In 2003, Griffith made her Broadway debut playing Roxie Hart in the musical Chicago. Untrained in song and dance, she still impressed New York Times theatre critic Ben Brantley, who wrote: "Ms. Griffith is a sensational Roxie, possibly the most convincing I have seen" and "[the] vultures who were expecting to see Ms. Griffith stumble...will have to look elsewhere".[9] Griffith's celebratory reviews made it a box office success.[10][11][12] She returned to the stage in 2012 in a play that Scott Caan wrote titled "No Way Around but Through," where she played his mother[13] She would play Caan's mother again in a recurring role on his television show "Hawaii Five-0" in 2014.
Prior to "Hawaii Five-0", Griffith's television work included the short-lived WB sitcom Twins (2005–06), and the 2007 series Viva Laughlin, which was canceled after two episodes,.[14][15] Her 2012 television pilot This American Housewife (produced by Banderas) was not picked up by Lifetime.[13] In the interim, Griffith guest-starred on Nip/Tuck and Hot in Cleveland.

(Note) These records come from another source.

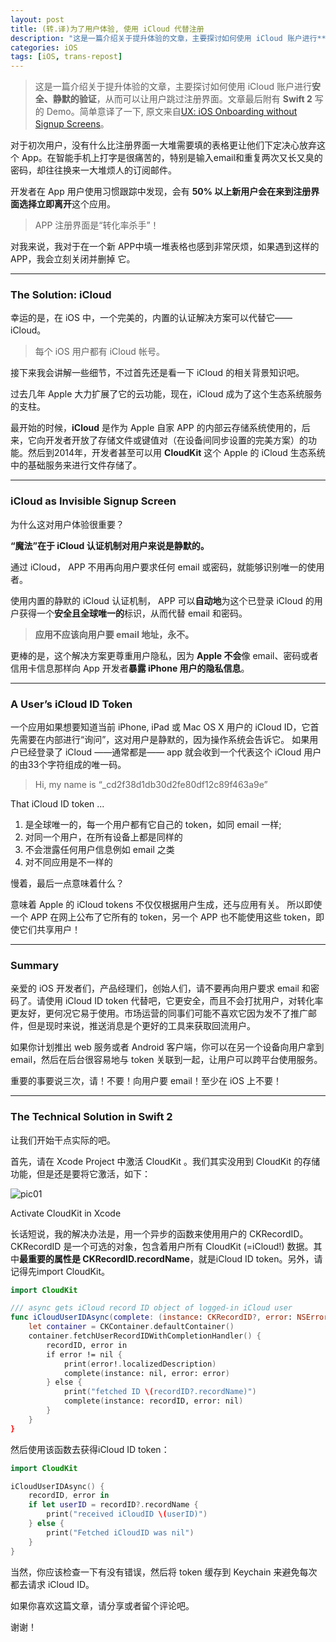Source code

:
 ```yaml
---
layout: post
title: (转.译)为了用户体验, 使用 iCloud 代替注册
description: "这是一篇介绍关于提升体验的文章，主要探讨如何使用 iCloud 账户进行**安全、静默的验证**，从而可以让用户跳过注册界面。"
categories: iOS
tags: [iOS, trans-repost]
---
```


> 这是一篇介绍关于提升体验的文章，主要探讨如何使用 iCloud 账户进行**安全、静默的验证**，从而可以让用户跳过注册界面。文章最后附有 **Swift 2** 写的 Demo。简单意译了一下, 原文来自[UX: iOS Onboarding without Signup Screens](https://medium.com/@skreutzb/ios-onboarding-without-signup-screens-cb7a76d01d6e#.ic9nd7sug)。

对于初次用户，没有什么比注册界面一大堆需要填的表格更让他们下定决心放弃这个 App。在智能手机上打字是很痛苦的，特别是输入email和重复两次又长又臭的密码，却往往换来一大堆烦人的订阅邮件。

开发者在 App 用户使用习惯跟踪中发现，会有 **50% 以上新用户会在来到注册界面选择立即离开**这个应用。

> APP 注册界面是“转化率杀手”！

对我来说，我对于在一个新 APP中填一堆表格也感到非常厌烦，如果遇到这样的 APP，我会立刻关闭并删掉 它。

---

### The Solution: iCloud

幸运的是，在 iOS 中，一个完美的，内置的认证解决方案可以代替它——iCloud。

> 每个 iOS 用户都有 iCloud 帐号。

接下来我会讲解一些细节，不过首先还是看一下 iCloud 的相关背景知识吧。

过去几年 Apple 大力扩展了它的云功能，现在，iCloud 成为了这个生态系统服务的支柱。

最开始的时候，**iCloud** 是作为 Apple 自家  APP 的内部云存储系统使用的，后来，它向开发者开放了存储文件或键值对（在设备间同步设置的完美方案）的功能。然后到2014年，开发者甚至可以用 **CloudKit** 这个 Apple 的 iCloud 生态系统中的基础服务来进行文件存储了。

---

### iCloud as Invisible Signup Screen

为什么这对用户体验很重要？

**“魔法”在于 iCloud 认证机制对用户来说是静默的。**

通过 iCloud， APP 不用再向用户要求任何 email 或密码，就能够识别唯一的使用者。

使用内置的静默的 iCloud 认证机制， APP 可以**自动地**为这个已登录 iCloud 的用户获得一个**安全且全球唯一的**标识，从而代替 email 和密码。

> **应用不应该向用户要 email 地址，永不。**

更棒的是，这个解决方案更尊重用户隐私，因为 **Apple 不会**像 email、密码或者信用卡信息那样向 App 开发者**暴露 iPhone 用户的隐私信息**。

---

### A User’s iCloud ID Token

一个应用如果想要知道当前 iPhone, iPad 或 Mac OS X 用户的 iCloud ID，它首先需要在内部进行“询问”，这对用户是静默的，因为操作系统会告诉它。 如果用户已经登录了 iCloud ——通常都是—— app 就会收到一个代表这个 iCloud 用户的由33个字符组成的唯一码。

> Hi, my name is “_cd2f38d1db30d2fe80df12c89f463a9e”

That iCloud ID token ...

1. 是全球唯一的，每一个用户都有它自己的 token，如同 email 一样;
2. 对同一个用户，在所有设备上都是同样的
3. 不会泄露任何用户信息例如 email 之类
4. 对不同应用是不一样的

慢着，最后一点意味着什么？

意味着 Apple 的 iCloud tokens 不仅仅根据用户生成，还与应用有关。 所以即使一个 APP 在网上公布了它所有的 token，另一个 APP 也不能使用这些 token，即使它们共享用户！

---

### Summary

亲爱的 iOS 开发者们，产品经理们，创始人们，请不要再向用户要求 email 和密码了。请使用 iCloud ID token 代替吧，它更安全，而且不会打扰用户，对转化率更友好，更何况它易于使用。市场运营的同事们可能不喜欢它因为发不了推广邮件，但是现时来说，推送消息是个更好的工具来获取回流用户。

如果你计划推出 web 服务或者 Android 客户端，你可以在另一个设备向用户拿到 email，然后在后台很容易地与 token 关联到一起，让用户可以跨平台使用服务。

重要的事要说三次，请！不要！向用户要 email！至少在 iOS 上不要！

---

### The Technical Solution in Swift 2

让我们开始干点实际的吧。

首先，请在 Xcode Project 中激活 CloudKit 。我们其实没用到 CloudKit 的存储功能，但是还是要将它激活，如下：

![pic01](https://cdn-images-1.medium.com/max/1600/1*EdHIsF2X5AW07nrzhNg2FQ.jpeg)

Activate CloudKit in Xcode

长话短说，我的解决办法是，用一个异步的函数来使用用户的 CKRecordID。CKRecordID 是一个可选的对象，包含着用户所有 CloudKit (=iCloud!) 数据。其中**最重要的属性是 CKRecordID.recordName**，就是iCloud ID token。另外，请记得先import CloudKit。

``` swift
import CloudKit

/// async gets iCloud record ID object of logged-in iCloud user
func iCloudUserIDAsync(complete: (instance: CKRecordID?, error: NSError?) -> ()) {
    let container = CKContainer.defaultContainer()
    container.fetchUserRecordIDWithCompletionHandler() {
        recordID, error in
        if error != nil {
            print(error!.localizedDescription)
            complete(instance: nil, error: error)
        } else {
            print("fetched ID \(recordID?.recordName)")
            complete(instance: recordID, error: nil)
        }
    }
}
```

然后使用该函数去获得iCloud ID token：

``` swift
import CloudKit

iCloudUserIDAsync() {
    recordID, error in
    if let userID = recordID?.recordName {
        print("received iCloudID \(userID)")
    } else {
        print("Fetched iCloudID was nil")
    }
}
```

当然，你应该检查一下有没有错误，然后将 token 缓存到 Keychain 来避免每次都去请求 iCloud ID。

如果你喜欢这篇文章，请分享或者留个评论吧。

谢谢！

Griffith has several forthcoming films, such as Day Out of Days directed by Zoe Cassavates, and Automata co-starring her husband and directed by Gabe Ibanez. She has also signed on to appear in another film Facing the Wind.[16]
Philanthropy
Griffith supports the efforts of Children's Hospital Los Angeles helping to lead Walk for Kids, a community 5k, to raise funds as part of the hospital's community awareness efforts in support of the opening of a new state-of-the-art pediatric inpatient facility. Griffith also participated in the hospital's 2012 Noche de Niños gala as a presenter of a Courage to Care Award.Personal life

Griffin with then-husband Don Johnson at the APLA benefit in September 1990
In 1988, after completing rehabilitation[19] Griffith returned to Johnson, whom she remarried in June 1989. Their daughter, Dakota Johnson, was born on October 4, 1989. They separated in March 1994,[17] reconciled later that year, but separated again[20] In May 1995, after Griffith fell in love with Antonio Banderas, her married co-star from Two Much.[21][22] After their respective divorces were finalized, Griffith and Banderas married on May 14, 1996.[23] They have a daughter, Stella del Carmen Banderas, born on September 24, 1996. Her father, Peter Griffith, died at age 67 on May 14, 2001.[24]

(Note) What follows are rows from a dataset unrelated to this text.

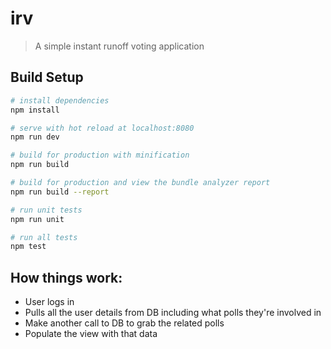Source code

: # irv

> A simple instant runoff voting application

## Build Setup

``` bash
# install dependencies
npm install

# serve with hot reload at localhost:8080
npm run dev

# build for production with minification
npm run build

# build for production and view the bundle analyzer report
npm run build --report

# run unit tests
npm run unit

# run all tests
npm test
```

## How things work:

- User logs in
- Pulls all the user details from DB including what polls they're involved in
- Make another call to DB to grab the related polls
- Populate the view with that data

In 2000, Griffith returned to rehab for a painkiller addiction.[25] In August 2009, she returned to rehab again for what her publicist called "part of a routine plan."[26] She emerged after a three-month stay and underwent surgery for skin cancer in December of that year.[27]
In June 2014, Griffith and Banderas released a statement announcing their intention to divorce "in a loving and friendly manner".[28] According to the petition filed in the Los Angeles Superior Court, the couple had "irreconcilable differences" that led to the divorce.[29]